As mentioned, the number “Four” signifies a completion of a thing—and hence, by implication, the beginning of another; and bearing that in mind, there is another way of looking at this card, particularly if it is surrounded by other Cups in a spread, and that is: A new opportunity, or a gift freely offered. Cups govern our emotional, feeling lives, and in a reading, the Four may signify a potential love interest or friendship on the horizon. Perhaps we find ourselves attracted to someone—or someone to us—but one of us is hesitant to accept the other’s offerings, perhaps out of fear of rejection and/or heartbreak. We’ve all experienced that sort of uneasiness at one time or another, particularly if we have recently gone through a painful divorce or breakup. But receiving the gift of love requires us to be willing to give love in kind, which in turn requires us to take chances, and to be willing to seize opportunities—in love and in life—whenever they’re offered us. We can “refuse the cup” and live the hermit’s life if we choose, but for most of us, it’s far less rewarding than a life lived in a spirit of love expressed outward and of shared happiness. The New Vision deck provides us with a clue of what we potentially miss when we spurn the entreaties of others:

Scan 2

We’ve been advised many times not to “look a gift horse in the mouth.” So what are we going to do here—sit and stare and feel sorry for ourselves, or hop on for a ride? Sure, we might fall off, but if we hang on tight, imagine the worlds we might behold along the way!

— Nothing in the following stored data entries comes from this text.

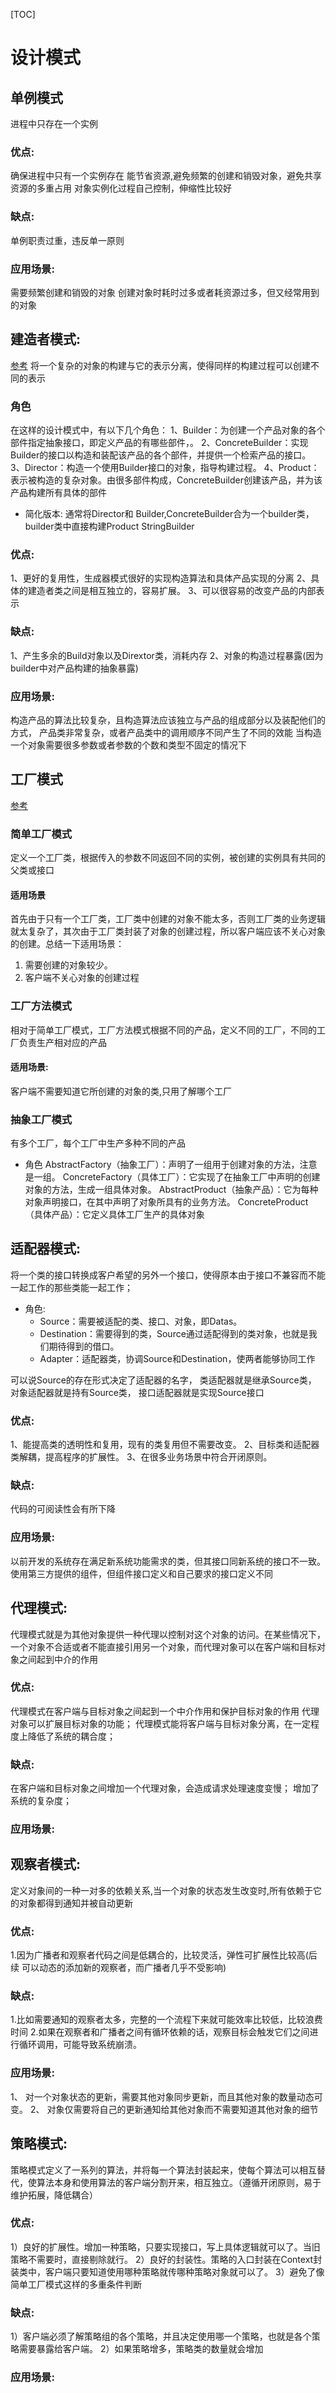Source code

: [TOC]

# 设计模式

## 单例模式
进程中只存在一个实例
### 优点:
确保进程中只有一个实例存在
能节省资源,避免频繁的创建和销毁对象，避免共享资源的多重占用
对象实例化过程自己控制，伸缩性比较好
### 缺点:
单例职责过重，违反单一原则
### 应用场景:
需要频繁创建和销毁的对象
创建对象时耗时过多或者耗资源过多，但又经常用到的对象

## 建造者模式:
[参考](https://blog.csdn.net/jason0539/article/details/44992733)
将一个复杂的对象的构建与它的表示分离，使得同样的构建过程可以创建不同的表示
### 角色
在这样的设计模式中，有以下几个角色：
1、Builder：为创建一个产品对象的各个部件指定抽象接口，即定义产品的有哪些部件，。
2、ConcreteBuilder：实现Builder的接口以构造和装配该产品的各个部件，并提供一个检索产品的接口。
3、Director：构造一个使用Builder接口的对象，指导构建过程。
4、Product：表示被构造的复杂对象。由很多部件构成，ConcreteBuilder创建该产品，并为该产品构建所有具体的部件

- 简化版本:
通常将Director和 Builder,ConcreteBuilder合为一个builder类，builder类中直接构建Product
StringBuilder

### 优点:
1、更好的复用性，生成器模式很好的实现构造算法和具体产品实现的分离
2、具体的建造者类之间是相互独立的，容易扩展。
3、可以很容易的改变产品的内部表示
### 缺点:
1、产生多余的Build对象以及Dirextor类，消耗内存
2、对象的构造过程暴露(因为builder中对产品构建的抽象暴露)
### 应用场景:
构造产品的算法比较复杂，且构造算法应该独立与产品的组成部分以及装配他们的方式，
产品类非常复杂，或者产品类中的调用顺序不同产生了不同的效能
当构造一个对象需要很多参数或者参数的个数和类型不固定的情况下

## 工厂模式
[参考](https://juejin.im/entry/58f5e080b123db2fa2b3c4c6)
### 简单工厂模式
定义一个工厂类，根据传入的参数不同返回不同的实例，被创建的实例具有共同的父类或接口
#### 适用场景
首先由于只有一个工厂类，工厂类中创建的对象不能太多，否则工厂类的业务逻辑就太复杂了，其次由于工厂类封装了对象的创建过程，所以客户端应该不关心对象的创建。总结一下适用场景：
1. 需要创建的对象较少。
2. 客户端不关心对象的创建过程

### 工厂方法模式
相对于简单工厂模式，工厂方法模式根据不同的产品，定义不同的工厂，不同的工厂负责生产相对应的产品
#### 适用场景:
客户端不需要知道它所创建的对象的类,只用了解哪个工厂

### 抽象工厂模式
有多个工厂，每个工厂中生产多种不同的产品
- 角色
AbstractFactory（抽象工厂）：声明了一组用于创建对象的方法，注意是一组。
ConcreteFactory（具体工厂）：它实现了在抽象工厂中声明的创建对象的方法，生成一组具体对象。
AbstractProduct（抽象产品）：它为每种对象声明接口，在其中声明了对象所具有的业务方法。
ConcreteProduct（具体产品）：它定义具体工厂生产的具体对象



## 适配器模式:
将一个类的接口转换成客户希望的另外一个接口，使得原本由于接口不兼容而不能一起工作的那些类能一起工作；

- 角色:
  - Source：需要被适配的类、接口、对象，即Datas。
  - Destination：需要得到的类，Source通过适配得到的类对象，也就是我们期待得到的借口。
  - Adapter：适配器类，协调Source和Destination，使两者能够协同工作

可以说Source的存在形式决定了适配器的名字，
类适配器就是继承Source类，
对象适配器就是持有Source类，
接口适配器就是实现Source接口

### 优点:
1、能提高类的透明性和复用，现有的类复用但不需要改变。
2、目标类和适配器类解耦，提高程序的扩展性。
3、在很多业务场景中符合开闭原则。
### 缺点:
代码的可阅读性会有所下降

### 应用场景:
以前开发的系统存在满足新系统功能需求的类，但其接口同新系统的接口不一致。
使用第三方提供的组件，但组件接口定义和自己要求的接口定义不同

## 代理模式:
代理模式就是为其他对象提供一种代理以控制对这个对象的访问。在某些情况下，一个对象不合适或者不能直接引用另一个对象，而代理对象可以在客户端和目标对象之间起到中介的作用
### 优点:
代理模式在客户端与目标对象之间起到一个中介作用和保护目标对象的作用
代理对象可以扩展目标对象的功能；
代理模式能将客户端与目标对象分离，在一定程度上降低了系统的耦合度；

### 缺点:
在客户端和目标对象之间增加一个代理对象，会造成请求处理速度变慢；
增加了系统的复杂度；

### 应用场景:

## 观察者模式:
定义对象间的一种一对多的依赖关系,当一个对象的状态发生改变时,所有依赖于它的对象都得到通知并被自动更新
### 优点:
1.因为广播者和观察者代码之间是低耦合的，比较灵活，弹性可扩展性比较高(后续 可以动态的添加新的观察者，而广播者几乎不受影响)
### 缺点:
1.比如需要通知的观察者太多，完整的一个流程下来就可能效率比较低，比较浪费时间
2.如果在观察者和广播者之间有循环依赖的话，观察目标会触发它们之间进行循环调用，可能导致系统崩溃。
### 应用场景:
1、 对一个对象状态的更新，需要其他对象同步更新，而且其他对象的数量动态可变。
2、 对象仅需要将自己的更新通知给其他对象而不需要知道其他对象的细节

## 策略模式:
策略模式定义了一系列的算法，并将每一个算法封装起来，使每个算法可以相互替代，使算法本身和使用算法的客户端分割开来，相互独立。（遵循开闭原则，易于维护拓展，降低耦合）
### 优点:
1）良好的扩展性。增加一种策略，只要实现接口，写上具体逻辑就可以了。当旧策略不需要时，直接剔除就行。
2）良好的封装性。策略的入口封装在Context封装类中，客户端只要知道使用哪种策略就传哪种策略对象就可以了。
3）避免了像简单工厂模式这样的多重条件判断
### 缺点:
1）客户端必须了解策略组的各个策略，并且决定使用哪一个策略，也就是各个策略需要暴露给客户端。
2）如果策略增多，策略类的数量就会增加

### 应用场景:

There is yet another way to read this card, though it is generally only applicable when surrounded in a spread by a predominant number of cards from the Major Arcana: in that event, the Four can signify the activation of the higher mystic impulse within the mind of the querent. Consider Gautama’s enlightenment after sitting beneath the bodhi tree; then consider the figure in the card who is likewise seated, legs posed in a classic lotus position, beneath a leafy canopy. Perhaps he refuses the cup being offered because he has no need of it, for he has transcended the mundane realm of feelings and emotions, or even the basic elemental need for food and drink! Very few of us ever achieve this samadhi-state of superconsciousness, but the potentiality of it exists in each of us, and it assumes countless permutations, large and small, within our psyches. We can behold the majesty of God’s Creation in some ecstatic-mystic trance state, or we can simply forgive and show mercy to others in our daily walk. The same Divine impulse lies behind both expressions, and favors both in equal measure.